In the entries below, the lines from the one with "The GUI allows" through the one with "5. Logs (implemented)" are to be copied exactly; both ends count.

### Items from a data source
=== Section Start ===

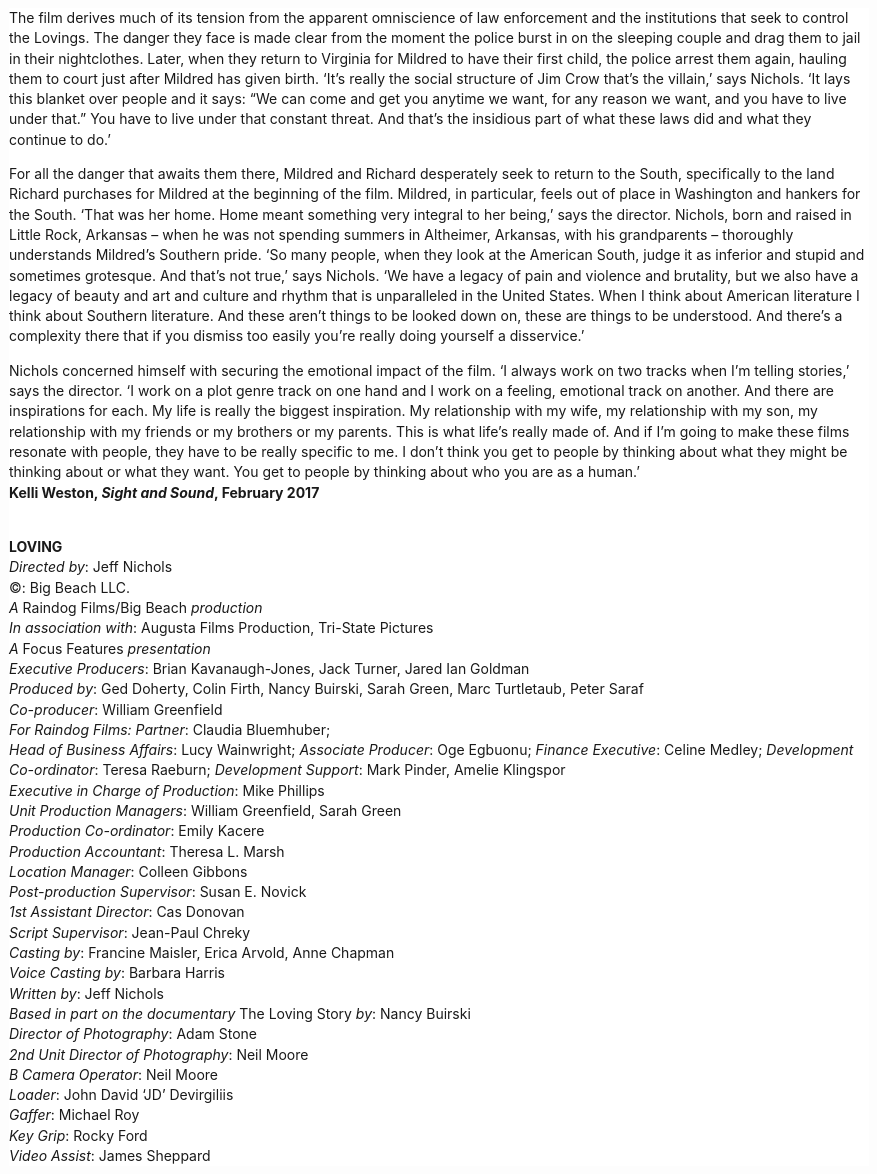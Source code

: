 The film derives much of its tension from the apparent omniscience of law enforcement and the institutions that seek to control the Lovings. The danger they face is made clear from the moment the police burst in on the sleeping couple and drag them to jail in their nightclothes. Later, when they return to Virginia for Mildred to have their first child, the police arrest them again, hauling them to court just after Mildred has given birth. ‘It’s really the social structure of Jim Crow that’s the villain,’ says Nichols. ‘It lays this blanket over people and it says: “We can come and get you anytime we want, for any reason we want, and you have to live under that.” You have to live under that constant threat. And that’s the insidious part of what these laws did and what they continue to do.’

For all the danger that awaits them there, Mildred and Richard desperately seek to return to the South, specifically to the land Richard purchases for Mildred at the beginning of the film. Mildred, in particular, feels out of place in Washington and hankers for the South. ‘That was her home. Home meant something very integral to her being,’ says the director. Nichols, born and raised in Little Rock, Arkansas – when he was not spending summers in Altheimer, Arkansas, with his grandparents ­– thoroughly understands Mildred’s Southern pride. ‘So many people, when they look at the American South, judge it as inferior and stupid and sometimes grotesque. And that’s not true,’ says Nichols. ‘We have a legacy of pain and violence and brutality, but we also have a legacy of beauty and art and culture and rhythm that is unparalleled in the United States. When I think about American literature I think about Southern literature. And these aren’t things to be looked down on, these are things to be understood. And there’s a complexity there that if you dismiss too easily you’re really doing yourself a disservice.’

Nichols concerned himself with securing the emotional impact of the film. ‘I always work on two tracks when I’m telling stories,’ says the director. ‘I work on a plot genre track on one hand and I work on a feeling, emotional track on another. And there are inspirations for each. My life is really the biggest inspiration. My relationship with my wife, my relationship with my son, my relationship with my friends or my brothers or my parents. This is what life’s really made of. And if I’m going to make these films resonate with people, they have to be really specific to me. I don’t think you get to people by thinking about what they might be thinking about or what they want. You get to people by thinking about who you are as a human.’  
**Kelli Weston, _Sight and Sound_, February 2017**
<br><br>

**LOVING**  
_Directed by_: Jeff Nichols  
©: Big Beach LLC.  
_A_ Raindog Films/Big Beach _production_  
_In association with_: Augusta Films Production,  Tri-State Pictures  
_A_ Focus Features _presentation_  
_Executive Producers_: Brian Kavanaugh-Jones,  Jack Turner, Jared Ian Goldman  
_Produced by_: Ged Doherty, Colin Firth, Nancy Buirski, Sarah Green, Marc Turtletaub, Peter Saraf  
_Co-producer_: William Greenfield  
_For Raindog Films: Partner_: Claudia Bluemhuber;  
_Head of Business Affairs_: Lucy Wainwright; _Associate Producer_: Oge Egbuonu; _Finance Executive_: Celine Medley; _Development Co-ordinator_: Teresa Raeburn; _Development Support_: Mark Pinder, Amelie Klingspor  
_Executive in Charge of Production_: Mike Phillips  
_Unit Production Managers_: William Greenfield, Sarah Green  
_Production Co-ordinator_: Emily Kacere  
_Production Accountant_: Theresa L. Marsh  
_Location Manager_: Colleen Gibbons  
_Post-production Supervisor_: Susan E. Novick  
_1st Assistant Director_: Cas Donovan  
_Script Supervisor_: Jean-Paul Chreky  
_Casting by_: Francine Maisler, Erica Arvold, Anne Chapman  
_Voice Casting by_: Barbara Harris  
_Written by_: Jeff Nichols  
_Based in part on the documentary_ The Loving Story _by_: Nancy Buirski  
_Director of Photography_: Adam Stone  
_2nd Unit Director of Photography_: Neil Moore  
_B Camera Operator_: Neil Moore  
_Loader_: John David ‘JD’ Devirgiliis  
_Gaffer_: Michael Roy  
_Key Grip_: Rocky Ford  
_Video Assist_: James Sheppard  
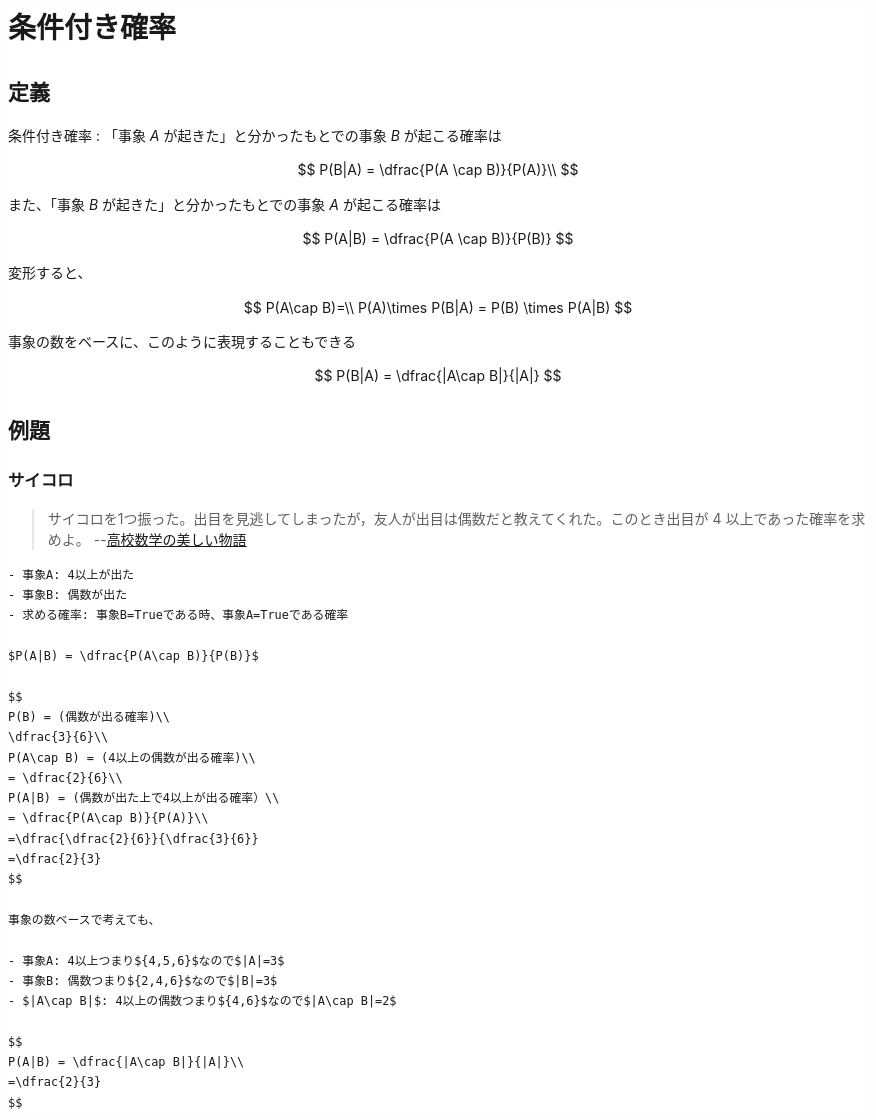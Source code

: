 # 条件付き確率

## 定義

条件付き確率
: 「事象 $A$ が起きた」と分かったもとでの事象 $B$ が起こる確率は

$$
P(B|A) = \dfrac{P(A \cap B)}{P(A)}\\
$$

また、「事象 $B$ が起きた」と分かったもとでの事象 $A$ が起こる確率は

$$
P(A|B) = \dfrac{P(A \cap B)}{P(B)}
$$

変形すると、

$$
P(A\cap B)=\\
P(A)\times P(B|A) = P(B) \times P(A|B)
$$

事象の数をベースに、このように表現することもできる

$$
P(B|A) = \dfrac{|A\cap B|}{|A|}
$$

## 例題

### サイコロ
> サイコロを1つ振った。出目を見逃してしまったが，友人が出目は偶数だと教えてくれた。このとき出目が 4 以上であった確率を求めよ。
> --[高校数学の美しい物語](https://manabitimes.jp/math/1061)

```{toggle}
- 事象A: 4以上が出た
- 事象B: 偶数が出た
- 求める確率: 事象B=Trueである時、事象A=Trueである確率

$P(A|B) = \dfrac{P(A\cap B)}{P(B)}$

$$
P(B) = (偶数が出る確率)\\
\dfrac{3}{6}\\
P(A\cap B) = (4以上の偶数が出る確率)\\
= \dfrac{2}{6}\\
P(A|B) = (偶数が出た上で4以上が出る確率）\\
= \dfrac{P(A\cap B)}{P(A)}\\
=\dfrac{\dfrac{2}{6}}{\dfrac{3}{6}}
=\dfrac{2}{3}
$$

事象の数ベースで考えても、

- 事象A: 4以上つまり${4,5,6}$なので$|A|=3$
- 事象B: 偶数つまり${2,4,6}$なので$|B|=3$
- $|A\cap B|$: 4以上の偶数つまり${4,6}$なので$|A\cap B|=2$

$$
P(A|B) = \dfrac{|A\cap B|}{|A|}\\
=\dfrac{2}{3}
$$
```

=== Section End ===
=== Section Start ===

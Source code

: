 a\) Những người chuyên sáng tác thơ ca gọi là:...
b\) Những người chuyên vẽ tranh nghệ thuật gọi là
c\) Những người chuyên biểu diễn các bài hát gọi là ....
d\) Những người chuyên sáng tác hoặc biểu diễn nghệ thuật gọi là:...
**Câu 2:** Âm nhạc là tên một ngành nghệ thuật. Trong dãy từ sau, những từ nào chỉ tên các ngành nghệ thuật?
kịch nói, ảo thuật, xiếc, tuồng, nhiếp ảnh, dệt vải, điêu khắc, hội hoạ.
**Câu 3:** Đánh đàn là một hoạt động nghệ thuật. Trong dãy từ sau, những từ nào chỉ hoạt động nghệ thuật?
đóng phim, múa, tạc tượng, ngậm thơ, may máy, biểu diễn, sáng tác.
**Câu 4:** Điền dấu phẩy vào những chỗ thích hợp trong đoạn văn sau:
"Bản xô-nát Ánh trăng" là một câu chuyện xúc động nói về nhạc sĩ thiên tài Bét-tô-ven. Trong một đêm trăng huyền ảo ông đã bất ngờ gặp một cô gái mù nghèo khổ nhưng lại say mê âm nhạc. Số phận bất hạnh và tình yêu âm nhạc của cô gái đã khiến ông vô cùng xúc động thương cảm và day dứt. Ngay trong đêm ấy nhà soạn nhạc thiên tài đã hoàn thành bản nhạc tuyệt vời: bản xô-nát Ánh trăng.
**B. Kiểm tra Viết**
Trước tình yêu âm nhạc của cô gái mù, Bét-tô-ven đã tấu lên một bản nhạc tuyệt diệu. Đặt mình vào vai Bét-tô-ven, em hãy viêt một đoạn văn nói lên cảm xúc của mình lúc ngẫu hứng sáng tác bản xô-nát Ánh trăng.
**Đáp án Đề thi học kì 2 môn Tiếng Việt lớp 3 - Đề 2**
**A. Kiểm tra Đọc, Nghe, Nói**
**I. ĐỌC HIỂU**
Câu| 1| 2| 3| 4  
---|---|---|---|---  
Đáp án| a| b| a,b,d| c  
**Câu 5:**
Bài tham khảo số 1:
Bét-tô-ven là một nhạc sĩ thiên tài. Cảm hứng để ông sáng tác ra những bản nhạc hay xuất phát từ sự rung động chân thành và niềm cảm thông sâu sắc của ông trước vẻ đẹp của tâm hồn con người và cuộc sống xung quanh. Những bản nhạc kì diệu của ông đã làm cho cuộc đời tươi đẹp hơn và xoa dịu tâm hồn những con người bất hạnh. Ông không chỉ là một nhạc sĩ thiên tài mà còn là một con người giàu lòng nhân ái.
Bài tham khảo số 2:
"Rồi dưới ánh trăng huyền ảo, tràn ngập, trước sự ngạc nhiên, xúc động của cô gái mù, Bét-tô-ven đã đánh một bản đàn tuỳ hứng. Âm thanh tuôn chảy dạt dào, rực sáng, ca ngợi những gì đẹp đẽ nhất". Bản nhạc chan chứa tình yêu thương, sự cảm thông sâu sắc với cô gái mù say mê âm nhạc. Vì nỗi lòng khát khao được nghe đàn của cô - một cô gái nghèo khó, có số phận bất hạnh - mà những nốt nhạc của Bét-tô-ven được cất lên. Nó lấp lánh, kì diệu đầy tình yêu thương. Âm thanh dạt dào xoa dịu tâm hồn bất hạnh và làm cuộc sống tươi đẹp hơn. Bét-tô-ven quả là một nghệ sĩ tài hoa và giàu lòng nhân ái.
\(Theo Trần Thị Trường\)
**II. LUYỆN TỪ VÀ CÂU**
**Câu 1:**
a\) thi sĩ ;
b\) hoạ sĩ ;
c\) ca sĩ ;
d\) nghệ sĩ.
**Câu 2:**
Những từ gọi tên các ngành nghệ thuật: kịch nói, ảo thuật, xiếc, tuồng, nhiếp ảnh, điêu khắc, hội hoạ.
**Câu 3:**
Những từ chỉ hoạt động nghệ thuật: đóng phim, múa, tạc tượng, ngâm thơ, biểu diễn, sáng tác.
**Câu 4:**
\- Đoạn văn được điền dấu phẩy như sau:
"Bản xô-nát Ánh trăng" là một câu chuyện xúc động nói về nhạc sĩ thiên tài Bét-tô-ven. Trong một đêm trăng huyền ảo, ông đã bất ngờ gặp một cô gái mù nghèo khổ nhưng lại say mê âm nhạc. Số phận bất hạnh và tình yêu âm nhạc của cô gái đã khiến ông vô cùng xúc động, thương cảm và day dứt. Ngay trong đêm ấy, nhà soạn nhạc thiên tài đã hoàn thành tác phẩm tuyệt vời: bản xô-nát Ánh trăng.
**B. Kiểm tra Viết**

=== Section End ===
=== Section Start ===

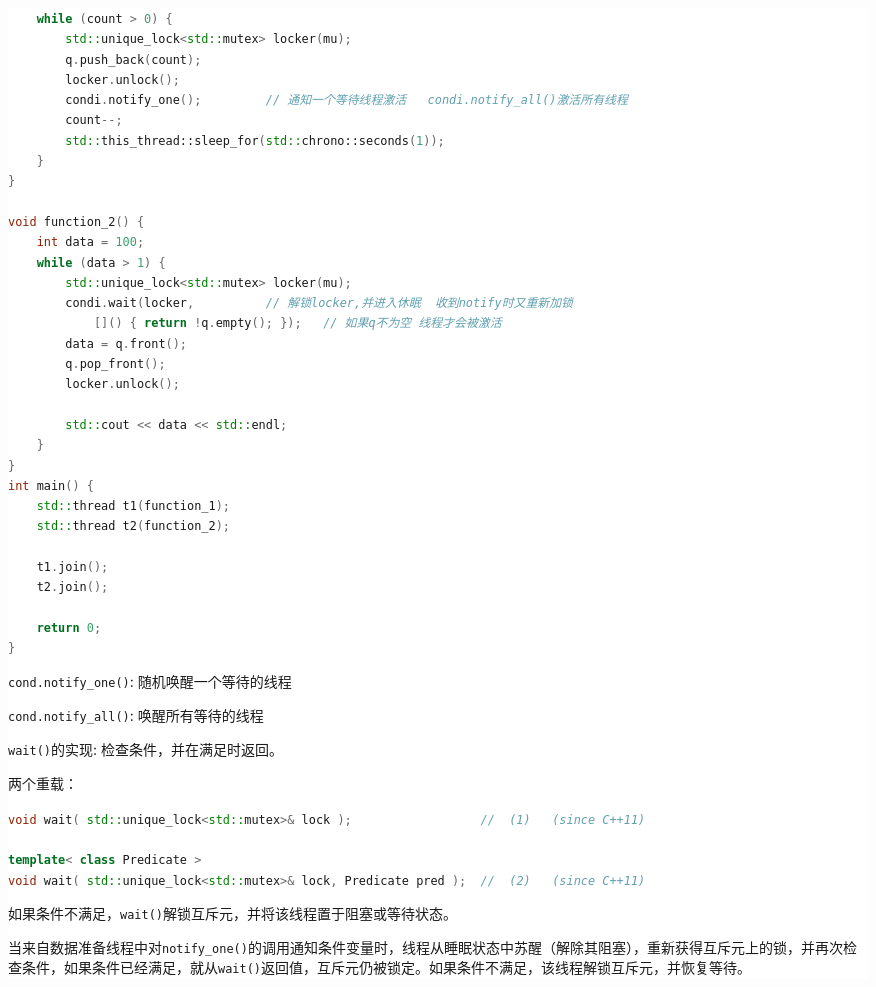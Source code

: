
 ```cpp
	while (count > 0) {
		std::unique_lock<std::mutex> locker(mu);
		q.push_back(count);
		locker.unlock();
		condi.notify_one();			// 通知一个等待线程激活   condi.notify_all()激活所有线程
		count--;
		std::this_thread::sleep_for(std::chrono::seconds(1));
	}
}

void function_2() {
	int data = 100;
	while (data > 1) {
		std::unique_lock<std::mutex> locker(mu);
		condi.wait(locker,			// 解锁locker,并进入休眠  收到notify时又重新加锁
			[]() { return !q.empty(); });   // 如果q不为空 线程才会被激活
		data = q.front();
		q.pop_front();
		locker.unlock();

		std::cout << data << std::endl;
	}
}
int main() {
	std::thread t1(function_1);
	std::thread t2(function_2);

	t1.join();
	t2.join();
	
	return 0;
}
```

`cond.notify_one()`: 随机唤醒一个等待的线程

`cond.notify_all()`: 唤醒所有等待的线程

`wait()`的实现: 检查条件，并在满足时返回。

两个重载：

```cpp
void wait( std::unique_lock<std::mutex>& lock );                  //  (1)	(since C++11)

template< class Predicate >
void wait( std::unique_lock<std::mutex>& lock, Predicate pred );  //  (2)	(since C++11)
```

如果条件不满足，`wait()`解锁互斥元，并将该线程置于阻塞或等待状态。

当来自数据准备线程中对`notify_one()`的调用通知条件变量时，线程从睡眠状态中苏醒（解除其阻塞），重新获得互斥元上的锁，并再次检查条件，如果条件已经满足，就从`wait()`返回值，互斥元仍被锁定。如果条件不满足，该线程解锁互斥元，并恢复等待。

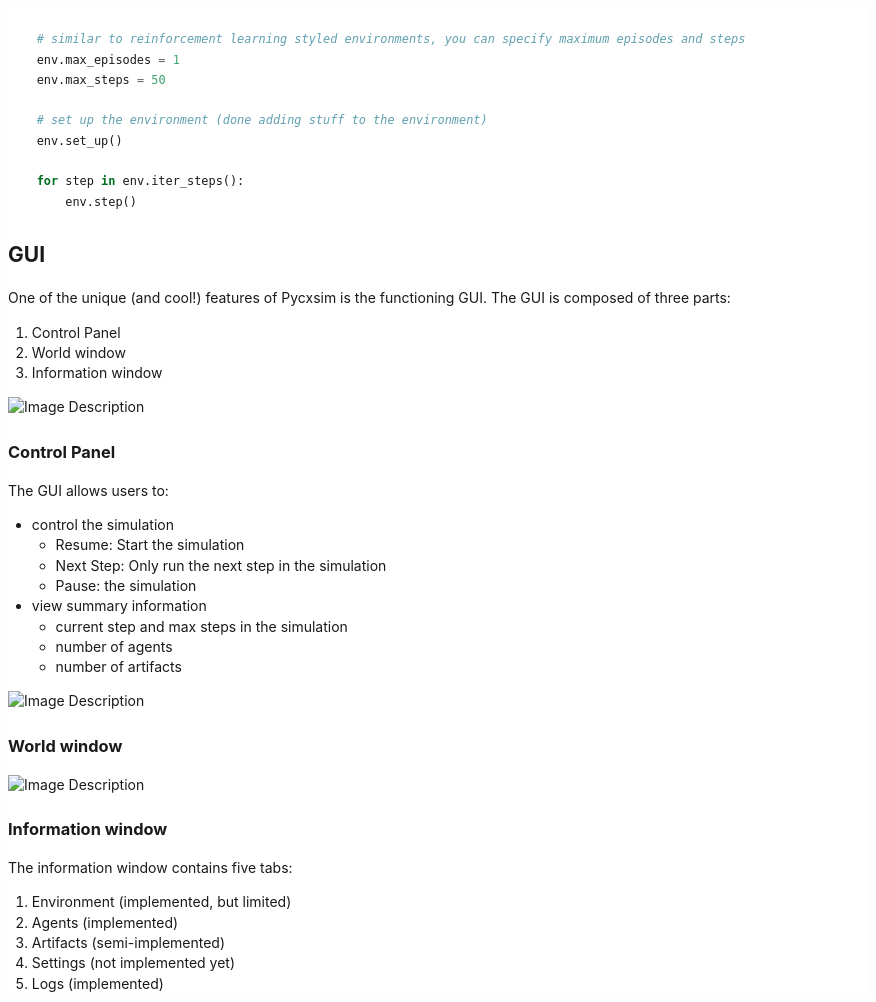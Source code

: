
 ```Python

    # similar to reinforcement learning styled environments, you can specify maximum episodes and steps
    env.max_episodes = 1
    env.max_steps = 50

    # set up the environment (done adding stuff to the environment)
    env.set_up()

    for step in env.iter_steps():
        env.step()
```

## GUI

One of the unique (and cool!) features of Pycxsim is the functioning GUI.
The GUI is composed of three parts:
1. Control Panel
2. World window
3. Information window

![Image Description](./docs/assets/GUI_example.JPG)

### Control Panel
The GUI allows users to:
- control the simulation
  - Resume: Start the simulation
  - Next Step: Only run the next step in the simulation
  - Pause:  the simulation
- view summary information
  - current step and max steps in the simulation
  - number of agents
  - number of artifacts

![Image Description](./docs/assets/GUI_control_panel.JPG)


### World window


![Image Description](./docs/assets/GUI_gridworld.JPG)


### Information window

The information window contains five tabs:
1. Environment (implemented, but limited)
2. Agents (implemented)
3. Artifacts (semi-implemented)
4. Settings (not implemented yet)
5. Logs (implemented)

=== Section End ===

### SOLUTION TO THIS PROBLEM
The GUI allows users to:
- control the simulation
  - Resume: Start the simulation
  - Next Step: Only run the next step in the simulation
  - Pause:  the simulation
- view summary information
  - current step and max steps in the simulation
  - number of agents
  - number of artifacts

![Image Description](./docs/assets/GUI_control_panel.JPG)


### World window


![Image Description](./docs/assets/GUI_gridworld.JPG)


### Information window

The information window contains five tabs:
1. Environment (implemented, but limited)
2. Agents (implemented)
3. Artifacts (semi-implemented)
4. Settings (not implemented yet)
5. Logs (implemented)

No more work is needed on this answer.